#### TASK MATERIAL ####

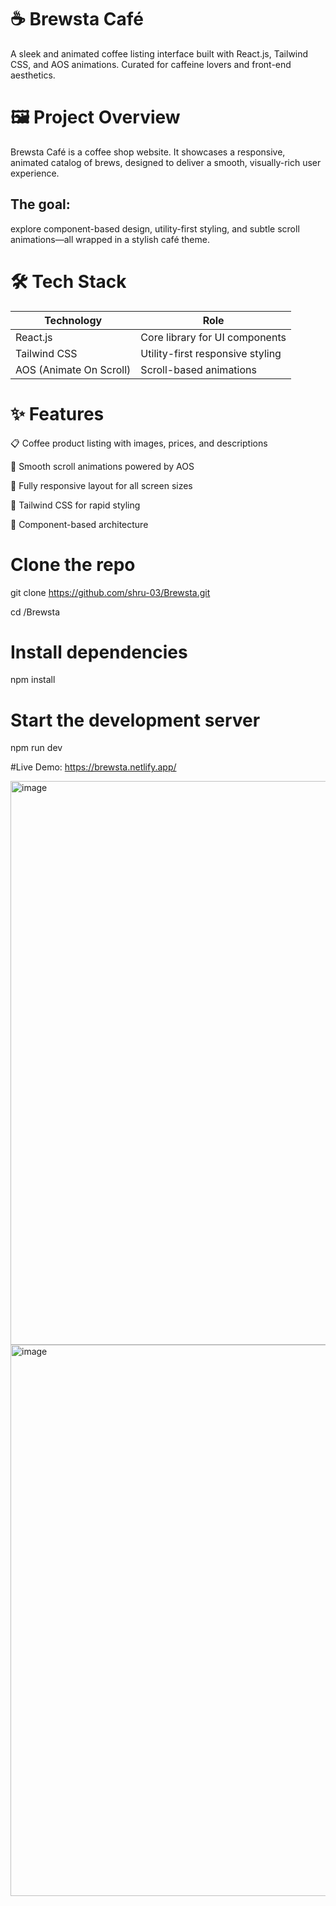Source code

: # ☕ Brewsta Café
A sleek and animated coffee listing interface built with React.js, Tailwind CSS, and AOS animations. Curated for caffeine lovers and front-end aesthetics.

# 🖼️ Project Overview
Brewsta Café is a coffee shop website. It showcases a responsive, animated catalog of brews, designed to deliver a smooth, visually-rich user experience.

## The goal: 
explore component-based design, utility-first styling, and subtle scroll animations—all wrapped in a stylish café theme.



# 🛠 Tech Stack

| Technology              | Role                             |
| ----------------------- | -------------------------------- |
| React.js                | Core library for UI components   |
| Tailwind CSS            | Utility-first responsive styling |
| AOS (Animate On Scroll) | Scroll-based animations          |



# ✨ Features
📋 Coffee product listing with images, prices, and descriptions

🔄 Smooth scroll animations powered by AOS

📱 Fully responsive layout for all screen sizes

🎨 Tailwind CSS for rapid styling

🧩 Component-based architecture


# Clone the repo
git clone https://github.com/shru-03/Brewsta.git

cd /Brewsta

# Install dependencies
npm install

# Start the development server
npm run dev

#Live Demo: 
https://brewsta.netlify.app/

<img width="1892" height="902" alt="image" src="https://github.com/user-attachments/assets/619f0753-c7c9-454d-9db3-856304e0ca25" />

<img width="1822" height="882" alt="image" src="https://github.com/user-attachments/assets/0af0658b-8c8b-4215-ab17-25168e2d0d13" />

####
#### TASK MATERIAL ####

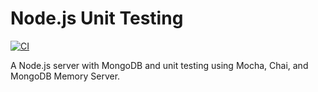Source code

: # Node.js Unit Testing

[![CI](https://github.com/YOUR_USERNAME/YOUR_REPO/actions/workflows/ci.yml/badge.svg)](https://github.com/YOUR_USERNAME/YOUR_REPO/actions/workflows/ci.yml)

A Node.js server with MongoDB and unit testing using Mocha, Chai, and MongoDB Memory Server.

####
#### TASK MATERIAL ####

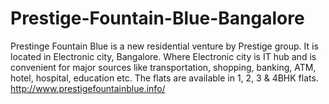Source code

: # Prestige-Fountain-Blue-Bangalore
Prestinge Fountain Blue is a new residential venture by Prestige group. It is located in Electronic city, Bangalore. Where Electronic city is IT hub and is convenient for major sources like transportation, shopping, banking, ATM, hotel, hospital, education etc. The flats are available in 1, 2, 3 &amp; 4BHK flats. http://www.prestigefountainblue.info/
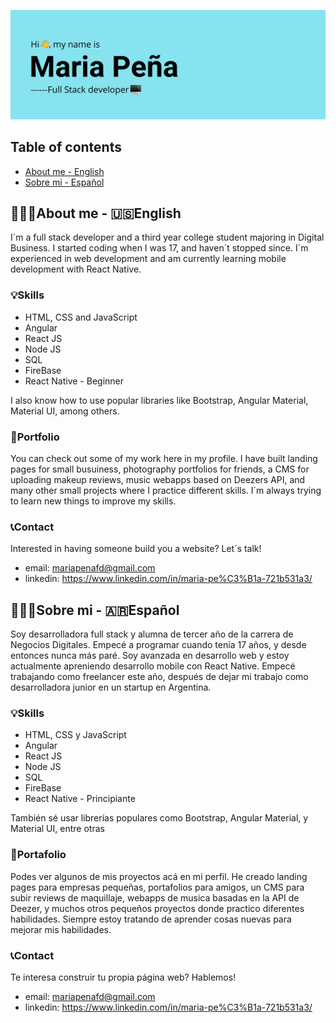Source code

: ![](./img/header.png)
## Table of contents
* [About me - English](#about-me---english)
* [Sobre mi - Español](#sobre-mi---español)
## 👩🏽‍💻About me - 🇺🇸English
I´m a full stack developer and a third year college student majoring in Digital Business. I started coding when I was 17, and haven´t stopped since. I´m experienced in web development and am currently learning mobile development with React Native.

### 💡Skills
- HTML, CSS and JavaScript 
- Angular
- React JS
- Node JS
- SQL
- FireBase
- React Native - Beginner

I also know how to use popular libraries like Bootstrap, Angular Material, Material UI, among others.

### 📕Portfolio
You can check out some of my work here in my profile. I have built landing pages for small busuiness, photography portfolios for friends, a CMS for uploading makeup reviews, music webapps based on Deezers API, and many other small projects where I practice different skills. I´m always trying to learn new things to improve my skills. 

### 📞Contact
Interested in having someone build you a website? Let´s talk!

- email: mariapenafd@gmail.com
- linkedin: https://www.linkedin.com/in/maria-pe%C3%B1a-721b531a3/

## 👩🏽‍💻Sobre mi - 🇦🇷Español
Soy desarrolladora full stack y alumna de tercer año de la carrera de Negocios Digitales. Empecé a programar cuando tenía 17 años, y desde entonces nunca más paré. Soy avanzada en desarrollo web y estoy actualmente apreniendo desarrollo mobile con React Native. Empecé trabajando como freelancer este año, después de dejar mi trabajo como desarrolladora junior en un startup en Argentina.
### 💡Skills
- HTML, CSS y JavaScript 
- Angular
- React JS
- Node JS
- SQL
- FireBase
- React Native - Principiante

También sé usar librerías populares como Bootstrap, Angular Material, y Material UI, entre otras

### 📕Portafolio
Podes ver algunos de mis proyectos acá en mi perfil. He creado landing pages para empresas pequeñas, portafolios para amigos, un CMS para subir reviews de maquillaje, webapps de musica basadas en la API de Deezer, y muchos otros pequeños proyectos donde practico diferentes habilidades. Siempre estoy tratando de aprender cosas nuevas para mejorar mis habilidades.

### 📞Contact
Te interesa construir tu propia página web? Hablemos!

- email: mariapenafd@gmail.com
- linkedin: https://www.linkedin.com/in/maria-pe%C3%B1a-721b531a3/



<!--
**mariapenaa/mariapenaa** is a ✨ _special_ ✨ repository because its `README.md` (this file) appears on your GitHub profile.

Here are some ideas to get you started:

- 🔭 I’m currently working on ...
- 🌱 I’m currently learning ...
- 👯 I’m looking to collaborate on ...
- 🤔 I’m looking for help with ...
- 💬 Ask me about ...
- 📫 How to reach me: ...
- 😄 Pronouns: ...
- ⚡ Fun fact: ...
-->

####

**DIRECTIONS FOR THIS TASK**
Which lines of the records above contain the word "JavaScript"? Copy each of them.

**EXERCISE ANSWER**
- HTML, CSS and JavaScript 
- HTML, CSS y JavaScript 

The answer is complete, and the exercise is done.